\( 1 \leftarrow \quad \) For \( f(x)=1-x \) and \( g(x)=2 x^{2}+x+2 \), find the following functions. a. \( (f \circ g)(x) ; \) b. \( (g \circ f)(x) \); c. \( (f \circ g)(3) \); d. \( (g \circ f)(3) \) a. \( (f \circ g)(x)=-2 x^{2}-x-1 \) (Simplify your answer.) b. \( (g \circ f)(x)=\square \) (Simplify your answer.)

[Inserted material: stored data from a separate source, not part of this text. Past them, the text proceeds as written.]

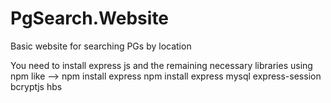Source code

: # PgSearch.Website
Basic website for searching PGs by location 

You need to install express js and the remaining necessary libraries using npm
like --> npm install express
         npm install express mysql express-session bcryptjs hbs


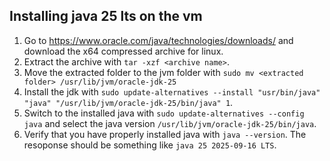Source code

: ## Installing java 25 lts on the vm

1. Go to https://www.oracle.com/java/technologies/downloads/ and download the x64 compressed archive for linux.
2. Extract the archive with `tar -xzf <archive name>`.
3. Move the extracted folder to the jvm folder with `sudo mv <extracted folder> /usr/lib/jvm/oracle-jdk-25`
4. Install the jdk with `sudo update-alternatives --install "usr/bin/java" "java" "/usr/lib/jvm/oracle-jdk-25/bin/java" 1`.
5. Switch to the installed java with `sudo update-alternatives --config java` and select the java version `/usr/lib/jvm/oracle-jdk-25/bin/java`.
5. Verify that you have properly installed java with `java --version`. The resoponse should be something like `java 25 2025-09-16 LTS`.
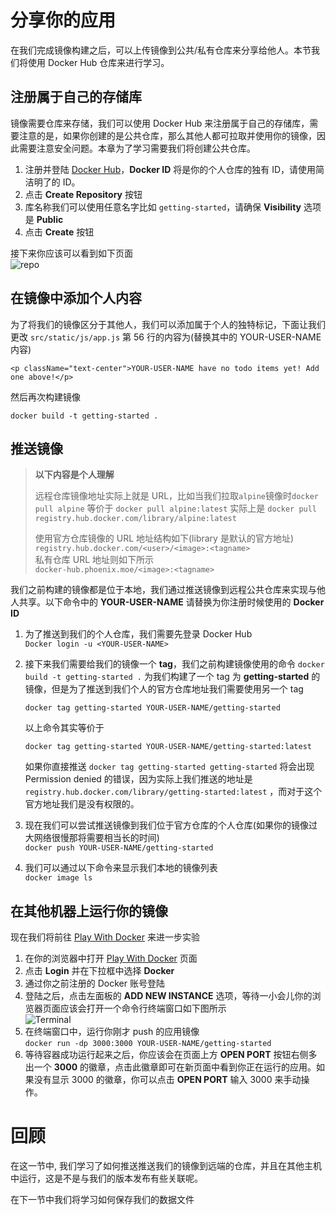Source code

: # 分享你的应用

在我们完成镜像构建之后，可以上传镜像到公共/私有仓库来分享给他人。本节我们将使用 Docker Hub 仓库来进行学习。

## 注册属于自己的存储库

镜像需要仓库来存储，我们可以使用 Docker Hub 来注册属于自己的存储库，需要注意的是，如果你创建的是公共仓库，那么其他人都可拉取并使用你的镜像，因此需要注意安全问题。本章为了学习需要我们将创建公共仓库。

1. 注册并登陆 [Docker Hub](https://hub.docker.com/)，**Docker ID** 将是你的个人仓库的独有 ID，请使用简洁明了的 ID。
2. 点击 **Create Repository** 按钮
3. 库名称我们可以使用任意名字比如 `getting-started`，请确保 **Visibility** 选项是 **Public**
4. 点击 **Create** 按钮

接下来你应该可以看到如下页面  
![repo](https://docs.docker.com/get-started/images/push-command.png)

## 在镜像中添加个人内容

为了将我们的镜像区分于其他人，我们可以添加属于个人的独特标记，下面让我们更改 `src/static/js/app.js` 第 56 行的内容为(替换其中的 YOUR-USER-NAME 内容)

`<p className="text-center">YOUR-USER-NAME have no todo items yet! Add one above!</p>`

然后再次构建镜像

`docker build -t getting-started .`

## 推送镜像

> **以下内容是个人理解**
>
> 远程仓库镜像地址实际上就是 URL，比如当我们拉取`alpine`镜像时`docker pull alpine` 等价于 `docker pull alpine:latest` 实际上是 `docker pull registry.hub.docker.com/library/alpine:latest`
>
> 使用官方仓库镜像的 URL 地址结构如下(library 是默认的官方地址)  
> `registry.hub.docker.com/<user>/<image>:<tagname>`  
> 私有仓库 URL 地址则如下所示  
> `docker-hub.phoenix.moe/<image>:<tagname>`

我们之前构建的镜像都是位于本地，我们通过推送镜像到远程公共仓库来实现与他人共享。以下命令中的 **YOUR-USER-NAME** 请替换为你注册时候使用的 **Docker ID**

1. 为了推送到我们的个人仓库，我们需要先登录 Docker Hub  
   `Docker login -u <YOUR-USER-NAME>`
2. 接下来我们需要给我们的镜像一个 **tag**，我们之前构建镜像使用的命令 `docker build -t getting-started .` 为我们构建了一个 tag 为 **getting-started** 的镜像，但是为了推送到我们个人的官方仓库地址我们需要使用另一个 tag

   `docker tag getting-started YOUR-USER-NAME/getting-started`

   以上命令其实等价于

   `docker tag getting-started YOUR-USER-NAME/getting-started:latest`

   如果你直接推送 `docker tag getting-started getting-started` 将会出现 Permission denied 的错误，因为实际上我们推送的地址是 `registry.hub.docker.com/library/getting-started:latest` ，而对于这个官方地址我们是没有权限的。

3. 现在我们可以尝试推送镜像到我们位于官方仓库的个人仓库(如果你的镜像过大网络很慢那将需要相当长的时间)  
   `docker push YOUR-USER-NAME/getting-started`

4. 我们可以通过以下命令来显示我们本地的镜像列表  
   `docker image ls`

## 在其他机器上运行你的镜像

现在我们将前往 [Play With Docker](https://labs.play-with-docker.com/) 来进一步实验

1. 在你的浏览器中打开 [Play With Docker](https://labs.play-with-docker.com/) 页面
2. 点击 **Login** 并在下拉框中选择 **Docker**
3. 通过你之前注册的 Docker 账号登陆
4. 登陆之后，点击左面板的 **ADD NEW INSTANCE** 选项，等待一小会儿你的浏览器页面应该会打开一个命令行终端窗口如下图所示  
   ![Terminal](https://docs.docker.com/get-started/images/pwd-add-new-instance.png)
5. 在终端窗口中，运行你刚才 push 的应用镜像  
   `docker run -dp 3000:3000 YOUR-USER-NAME/getting-started`
6. 等待容器成功运行起来之后，你应该会在页面上方 **OPEN PORT** 按钮右侧多出一个 **3000** 的徽章，点击此徽章即可在新页面中看到你正在运行的应用。如果没有显示 3000 的徽章，你可以点击 **OPEN PORT** 输入 3000 来手动操作。

# 回顾

在这一节中, 我们学习了如何推送推送我们的镜像到远端的仓库，并且在其他主机中运行，这是不是与我们的版本发布有些关联呢。

在下一节中我们将学习如何保存我们的数据文件
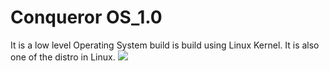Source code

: # Conqueror OS_1.0
It is a low level Operating System build is build using Linux Kernel.
  It is also one of the distro in Linux.
<img src="https://github.com/mahendragandham/Conqueror_1.0/images/image1.jpeg" />
<img crs="https://github.com/mahendragandham/Conqueror_1.0/images/image2.jpeg" />

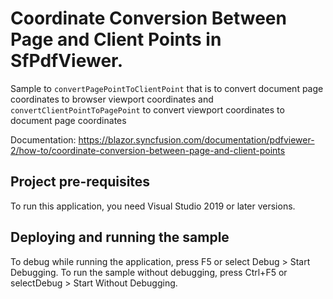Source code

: #  Coordinate Conversion Between Page and Client Points in SfPdfViewer.
Sample to `convertPagePointToClientPoint` that is to convert document page coordinates to browser viewport coordinates and `convertClientPointToPagePoint` to convert viewport coordinates to document page coordinates

Documentation: https://blazor.syncfusion.com/documentation/pdfviewer-2/how-to/coordinate-conversion-between-page-and-client-points

## Project pre-requisites
To run this application, you need Visual Studio 2019 or later versions.

## Deploying and running the sample
To debug while running the application, press F5 or select Debug > Start Debugging. To run the sample without debugging, press Ctrl+F5 or selectDebug > Start Without Debugging.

To find \( (g \circ f)(x) \), we need to substitute \( f(x) \) into \( g(x) \). So, we start with: \[ g(f(x)) = g(1 - x) \] Now, substitute \( f(x) = 1 - x \) into \( g(x) = 2x^2 + x + 2 \): \[ g(1 - x) = 2(1 - x)^2 + (1 - x) + 2 \] \[ = 2(1 - 2x + x^2) + (1 - x) + 2 \] \[ = 2 - 4x + 2x^2 + 1 - x + 2 \] \[ = 2x^2 - 5x + 5 \] Thus, b. \( (g \circ f)(x) = 2x^2 - 5x + 5 \). Now, let's evaluate \( (f \circ g)(3) \) and \( (g \circ f)(3) \): For \( (f \circ g)(3) \), we first find \( g(3) \): \[ g(3) = 2(3)^2 + (3) + 2 = 2(9) + 3 + 2 = 18 + 3 + 2 = 23 \] Now, substitute this into \( f \): \[ f(23) = 1 - 23 = -22 \] Therefore, c. \( (f \circ g)(3) = -22 \). Next, let’s find \( (g \circ f)(3) \): We know \( f(3) = 1 - 3 = -2 \). Now we substitute \(-2\) into \( g \): \[ g(-2) = 2(-2)^2 + (-2) + 2 = 2(4) - 2 + 2 = 8 - 2 + 2 = 8 \] Thus, d. \( (g \circ f)(3) = 8 \). In summary: - \( (f \circ g)(x) = -2x^2 - x - 1 \) - \( (g \circ f)(x) = 2x^2 - 5x + 5 \) - \( (f \circ g)(3) = -22 \) - \( (g \circ f)(3) = 8 \)